Not only is it important to practice the lifts, but it's also important to find your deficiencies, as well as your technical errors and correct them. Wether it's a simple case of poor positioning, mobility, stability or improper breathing patterns, it is important to address it as early as possible. Below I'll link a few articles and videos on some of the most common technical inefficiencies and errors people make, plus how to correct them. If you don't see your technical issue or are unsure of something, please feel free to leave a comment in the comment section on Facebook.
"Knee Valgus (Valgus Collapse), Glute Medius Strengthening, Band Hip Abduction Exercises, And Ankle Dorsiflexion Drills" By Bret Contreras
"Breathing 101" by Ryan Brown
"Fixing the Hip Shift in the Squat" By Dr. Quinn Hennoc and Chad Wesley Smith
"How to Prevent Lower Back Rounding in the Deadlift" by Jonnie Candit0
Although this may be the most obvious of the the four, fatigue plays a huge role in an adaptive response to training, but if it's not managed properly then you'll be unable to hit true maxes in competition or set repetition PRs in training. Fatigue can be your best friend during a Planned Overreaching Phase of training, or it can be your worst nightmare during competition if you didn't Peak properly; balancing the fitness-fatigue relationship in such a way that allows you to express your Powerlifting-specific fitness (the ability to perform a max single).
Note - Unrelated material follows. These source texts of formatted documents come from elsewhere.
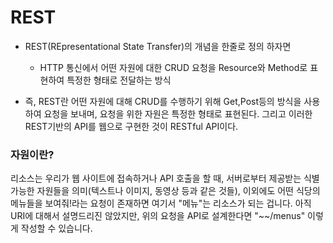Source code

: # REST

- REST(REpresentational State Transfer)의 개념을 한줄로 정의 하자면

  - HTTP 통신에서 어떤 자원에 대한 CRUD 요청을 Resource와 Method로 표현하여 특정한 형태로 전달하는 방식

- 즉, REST란 어떤 자원에 대해 CRUD를 수행하기 위해 Get,Post등의 방식을 사용하여 요청을 보내며, 요청을 위한 자원은 특정한 형태로 표현된다. 그리고 이러한 REST기반의 API를 웹으로 구현한 것이 RESTful API이다.

### 자원이란?

리소스는 우리가 웹 사이트에 접속하거나 API 호출을 할 때, 서버로부터 제공받는 식별 가능한 자원들을 의미(텍스트나 이미지, 동영상 등과 같은 것들), 이외에도 어떤 식당의 메뉴들을 보여줘!라는 요청이 존재하면 여기서 "메뉴"는 리소스가 되는 겁니다. 아직 URI에 대해서 설명드리진 않았지만, 위의 요청을 API로 설계한다면 "~~/menus" 이렇게 작성할 수 있습니다.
There are many different ways to manage fatigue, peak properly/effectively and get the most out of your training, but, a few general recommendations are:
-Have a well thought out, systematic approach to your training that includes phases dedicated specifically to Hypertrophy, General Strength and Peaking. Although the lengths and structure of these blocks will vary from person to person this is a general guideline for how training should be organized.
-Understand that recovery has a vital role in performance and consistency in terms of putting on muscle, adding pounds to your total and allowing for a lower rate of injury. Sleeping around 8 hours per night, getting in enough calories and allowing for rest is crucial.
Although this could be a topic all on its own, I'll link below an article by Dr. Mike Israetel, "Everything You Need to Know About Recovering", as well as a few others related to recovery and fatigue management.
"Everything You Need to Know About Recovering" by Dr. Mike Israetel
"Fatigue Management" by Juggernaut Training Systems and Chad Wesley Smith
"Fatigue Indicators and How to Use Them" by Dr. Mike Israetel and Dr. James Hoffman
Strength (overestimating a set or attempt)
This is more common with the beginner level lifters, but sometimes it happens with the more experienced. In most cases this is simply a case of, "just not being strong enough yet" in the wise words of Mark Bell. But, also going back to the idea of fatigue and its influence on max attempts, this could be a situation where you would normally have that particular weight, maybe an RPE9-9.5, but this time you fail it. This is still a case of strength, since on this given day you didn't quite have it in you, but could also be a case of poor management of the fatigue-fitness relation, poor programming or a combination of the two.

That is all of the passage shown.